(PROVIDED RECORDS)
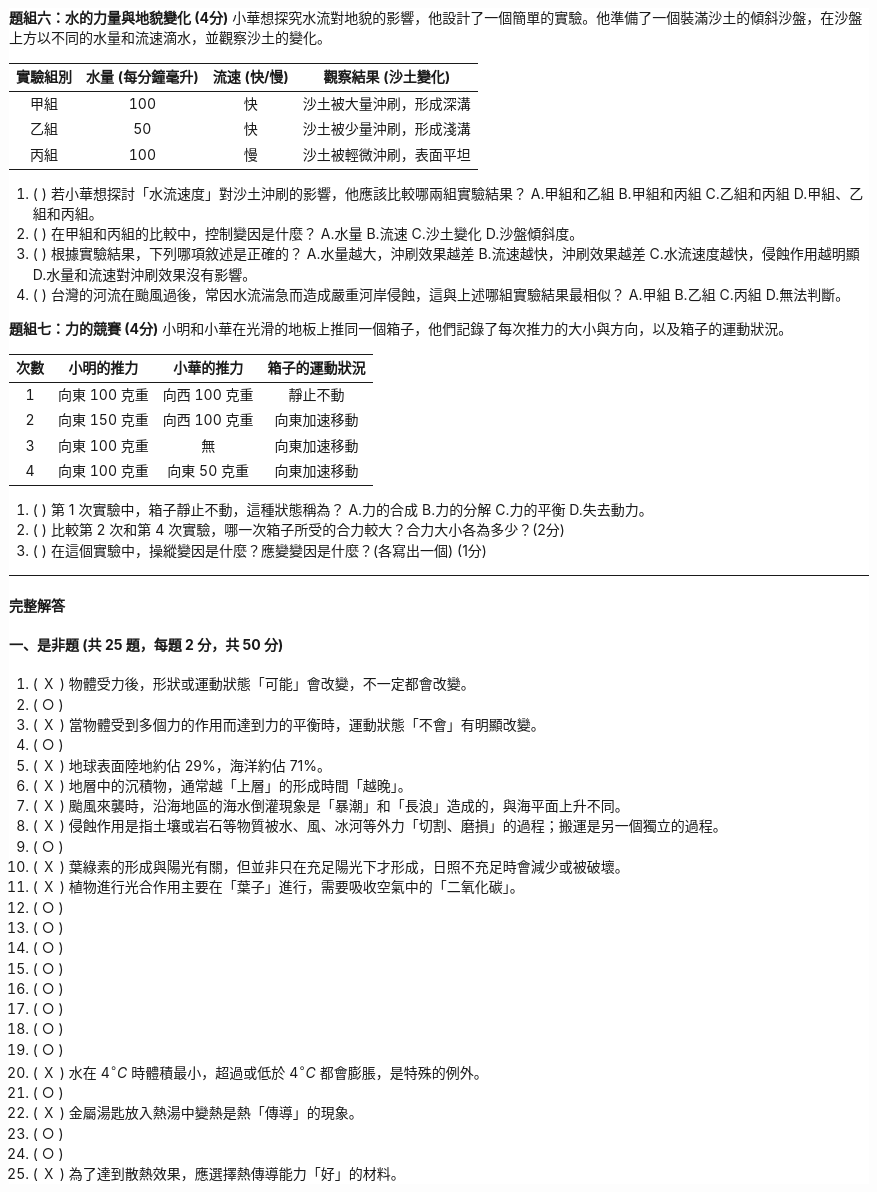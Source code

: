 **題組六：水的力量與地貌變化 (4分)**
小華想探究水流對地貌的影響，他設計了一個簡單的實驗。他準備了一個裝滿沙土的傾斜沙盤，在沙盤上方以不同的水量和流速滴水，並觀察沙土的變化。

| 實驗組別 | 水量 (每分鐘毫升) | 流速 (快/慢) | 觀察結果 (沙土變化) |
| :------: | :---------------: | :-----------: | :-------------------: |
| 甲組     | 100               | 快            | 沙土被大量沖刷，形成深溝 |
| 乙組     | 50                | 快            | 沙土被少量沖刷，形成淺溝 |
| 丙組     | 100               | 慢            | 沙土被輕微沖刷，表面平坦 |

1.  ( ) 若小華想探討「水流速度」對沙土沖刷的影響，他應該比較哪兩組實驗結果？ A.甲組和乙組 B.甲組和丙組 C.乙組和丙組 D.甲組、乙組和丙組。
2.  ( ) 在甲組和丙組的比較中，控制變因是什麼？ A.水量 B.流速 C.沙土變化 D.沙盤傾斜度。
3.  ( ) 根據實驗結果，下列哪項敘述是正確的？ A.水量越大，沖刷效果越差 B.流速越快，沖刷效果越差 C.水流速度越快，侵蝕作用越明顯 D.水量和流速對沖刷效果沒有影響。
4.  ( ) 台灣的河流在颱風過後，常因水流湍急而造成嚴重河岸侵蝕，這與上述哪組實驗結果最相似？ A.甲組 B.乙組 C.丙組 D.無法判斷。

**題組七：力的競賽 (4分)**
小明和小華在光滑的地板上推同一個箱子，他們記錄了每次推力的大小與方向，以及箱子的運動狀況。

| 次數 | 小明的推力 | 小華的推力 | 箱子的運動狀況 |
| :--: | :----------: | :----------: | :--------------: |
| 1 | 向東 100 克重 | 向西 100 克重 | 靜止不動 |
| 2 | 向東 150 克重 | 向西 100 克重 | 向東加速移動 |
| 3 | 向東 100 克重 | 無 | 向東加速移動 |
| 4 | 向東 100 克重 | 向東 50 克重 | 向東加速移動 |

1.  ( ) 第 1 次實驗中，箱子靜止不動，這種狀態稱為？ A.力的合成 B.力的分解 C.力的平衡 D.失去動力。
2.  ( ) 比較第 2 次和第 4 次實驗，哪一次箱子所受的合力較大？合力大小各為多少？(2分)
3.  ( ) 在這個實驗中，操縱變因是什麼？應變變因是什麼？(各寫出一個) (1分)

---

#### 完整解答

#### 一、是非題 (共 25 題，每題 2 分，共 50 分)

1.  ( Ｘ ) 物體受力後，形狀或運動狀態「可能」會改變，不一定都會改變。
2.  ( ○ )
3.  ( Ｘ ) 當物體受到多個力的作用而達到力的平衡時，運動狀態「不會」有明顯改變。
4.  ( ○ )
5.  ( Ｘ ) 地球表面陸地約佔 29%，海洋約佔 71%。
6.  ( Ｘ ) 地層中的沉積物，通常越「上層」的形成時間「越晚」。
7.  ( Ｘ ) 颱風來襲時，沿海地區的海水倒灌現象是「暴潮」和「長浪」造成的，與海平面上升不同。
8.  ( Ｘ ) 侵蝕作用是指土壤或岩石等物質被水、風、冰河等外力「切割、磨損」的過程；搬運是另一個獨立的過程。
9.  ( ○ )
10. ( Ｘ ) 葉綠素的形成與陽光有關，但並非只在充足陽光下才形成，日照不充足時會減少或被破壞。
11. ( Ｘ ) 植物進行光合作用主要在「葉子」進行，需要吸收空氣中的「二氧化碳」。
12. ( ○ )
13. ( ○ )
14. ( ○ )
15. ( ○ )
16. ( ○ )
17. ( ○ )
18. ( ○ )
19. ( ○ )
20. ( Ｘ ) 水在 $4^\circ C$ 時體積最小，超過或低於 $4^\circ C$ 都會膨脹，是特殊的例外。
21. ( ○ )
22. ( Ｘ ) 金屬湯匙放入熱湯中變熱是熱「傳導」的現象。
23. ( ○ )
24. ( ○ )
25. ( Ｘ ) 為了達到散熱效果，應選擇熱傳導能力「好」的材料。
(End PROVIDED RECORDS)
- **WORK REQUIRED**: Read the listing above, then copy every line that includes the string "沙土變化".

- **FINAL ANSWER**:
| 實驗組別 | 水量 (每分鐘毫升) | 流速 (快/慢) | 觀察結果 (沙土變化) |
2.  ( ) 在甲組和丙組的比較中，控制變因是什麼？ A.水量 B.流速 C.沙土變化 D.沙盤傾斜度。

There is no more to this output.